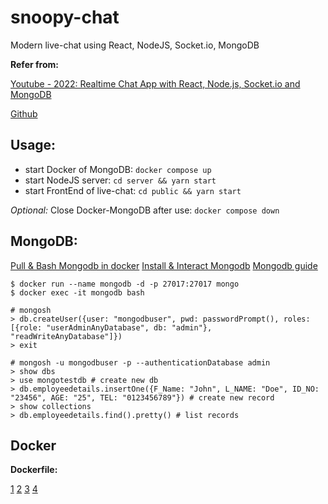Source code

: # snoopy-chat

Modern live-chat using React, NodeJS, Socket.io, MongoDB

**Refer from:**

[Youtube - 2022: Realtime Chat App with React, Node.js, Socket.io and MongoDB](https://www.youtube.com/watch?v=otaQKODEUFs)

[Github](https://github.com/koolkishan/chat-app-react-nodejs)

## Usage:

- start Docker of MongoDB: `docker compose up`
- start NodeJS server: `cd server && yarn start`
- start FrontEnd of live-chat: `cd public && yarn start`

_Optional:_
Close Docker-MongoDB after use: `docker compose down`

## MongoDB:

[Pull & Bash Mongodb in docker](https://hub.docker.com/_/mongo)
[Install & Interact Mongodb](https://techviewleo.com/install-mongodb-on-ubuntu-linux/)
[Mongodb guide](https://www.mongodb.com/compatibility/docker)

```
$ docker run --name mongodb -d -p 27017:27017 mongo
$ docker exec -it mongodb bash

# mongosh
> db.createUser({user: "mongodbuser", pwd: passwordPrompt(), roles: [{role: "userAdminAnyDatabase", db: "admin"}, "readWriteAnyDatabase"]})
> exit

# mongosh -u mongodbuser -p --authenticationDatabase admin
> show dbs
> use mongotestdb # create new db
> db.employeedetails.insertOne({F_Name: "John", L_NAME: "Doe", ID_NO: "23456", AGE: "25", TEL: "0123456789"}) # create new record
> show collections
> db.employeedetails.find().pretty() # list records
```

## Docker

**Dockerfile:**

[1](https://hevodata.com/learn/docker-nodejs-mongodb/)
[2](https://www.bezkoder.com/docker-compose-nodejs-mongodb/)
[3](https://www.bogotobogo.com/DevOps/Docker/Docker-Compose-Node-MongoDB.php)
[4](https://docs.docker.com/language/nodejs/build-images/)

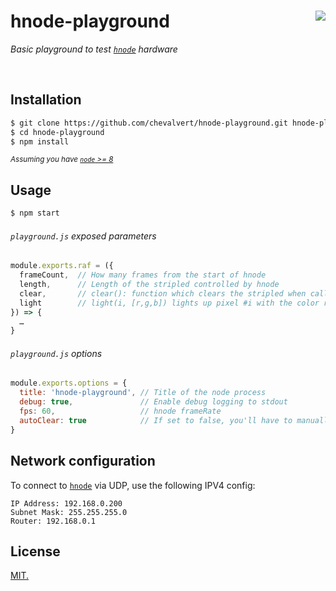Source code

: # hnode-playground [<img src="https://github.com/chevalvert.png?size=100" align="right">](http://chevalvert.fr/)

*Basic playground to test [`hnode`](https://github.com/Hemisphere-Project/stratum-hnode/) hardware*

<br>

## Installation
```sh
$ git clone https://github.com/chevalvert/hnode-playground.git hnode-playground
$ cd hnode-playground
$ npm install
```
<sup>_Assuming you have [`node` >= 8](https://nodejs.org/en/download/)_</sup>

## Usage

```sh
$ npm start
```

###### `playground.js` exposed parameters
```js
module.exports.raf = ({
  frameCount,  // How many frames from the start of hnode
  length,      // Length of the stripled controlled by hnode
  clear,       // clear(): function which clears the stripled when called
  light        // light(i, [r,g,b]) lights up pixel #i with the color rgb
}) => {
  …
}
```
###### `playground.js` options
```js
module.exports.options = {
  title: 'hnode-playground', // Title of the node process
  debug: true,               // Enable debug logging to stdout
  fps: 60,                   // hnode frameRate
  autoClear: true            // If set to false, you'll have to manually call clear()
}
```

## Network configuration
To connect to [`hnode`](https://github.com/Hemisphere-Project/stratum-hnode/) via UDP, use the following IPV4 config:
```
IP Address: 192.168.0.200
Subnet Mask: 255.255.255.0
Router: 192.168.0.1
```


## License
[MIT.](https://tldrlegal.com/license/mit-license)
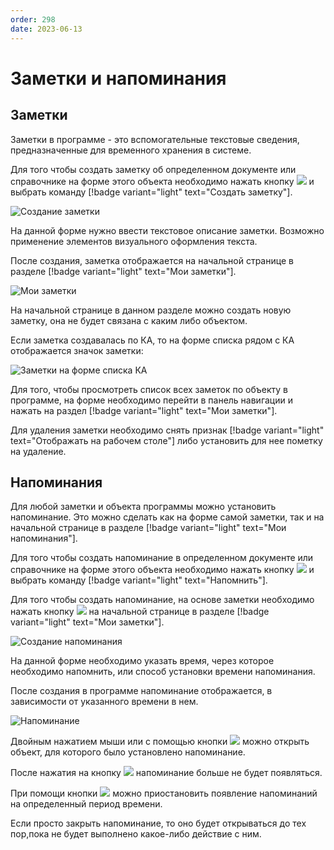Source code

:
 ```yaml
---
order: 298
date: 2023-06-13
---
```

# Заметки и напоминания

## Заметки 

Заметки в программе - это вспомогательные текстовые сведения, предназначенные для временного хранения в системе.

Для того чтобы создать заметку об определенном документе или справочнике на форме этого объекта необходимо нажать кнопку ![](/images/Заметки_напоминания.jpg) и выбрать команду [!badge variant="light" text="Создать заметку"].

![Создание заметки](/images/Заметка.jpg)

На данной форме нужно ввести текстовое описание заметки. Возможно применение элементов визуального оформления текста. 

После создания, заметка отображается на начальной странице в разделе  [!badge variant="light" text="Мои заметки"].

![Мои заметки](/images/Заметки_начальная_страница.jpg)

На начальной странице в данном разделе можно создать новую заметку, она не будет связана с каким либо объектом.

Если заметка создавалась по КА, то на форме списка рядом с КА отображается значок заметки:

![Заметки на форме списка КА](/images/Заметки_форма_списка_КА.jpg)

Для того, чтобы просмотреть список всех заметок по объекту в программе, на форме необходимо перейти в панель навигации и нажать на раздел [!badge variant="light" text="Мои заметки"].

Для удаления заметки необходимо снять признак  [!badge variant="light" text="Отображать на рабочем столе"] либо установить для нее пометку на удаление.

## Напоминания

Для любой заметки и объекта программы можно установить напоминание. Это можно сделать как на форме самой заметки, так и на начальной странице в разделе [!badge variant="light" text="Мои напоминания"].

Для того чтобы создать напоминание в определенном документе или справочнике на форме этого объекта необходимо нажать кнопку ![](/images/Заметки_напоминания.jpg) и выбрать команду [!badge variant="light" text="Напомнить"].

Для того чтобы создать напоминание, на основе заметки необходимо нажать кнопку ![](/images/Напомнить.jpg) на начальной странице в разделе [!badge variant="light" text="Мои заметки"].

![Создание напоминания](/images/Напоминание.jpg)

На данной форме необходимо указать время, через которое необходимо напомнить, или способ установки времени напоминания.

После создания в программе напоминание отображается, в зависимости от указанного времени в нем.

![Напоминание](/images/Результат_напоминания.jpg)

Двойным нажатием мыши или с помощью кнопки ![](/images/Открыть_напоминание.jpg) можно открыть объект, для которого было установлено напоминание.

После нажатия на кнопку ![](/images/Прекратить.jpg) напоминание больше не будет появляться.

При помощи кнопки ![](/images/Отложить_все.jpg) можно приостановить появление напоминаний на определенный период времени.

Если просто закрыть напоминание, то оно будет открываться до тех пор,пока не будет выполнено какое-либо действие с ним.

::::

# [Task directions]
Give the number of lines in the records above that contain the word "admin". Reply with that number alone.

# [Output below]
2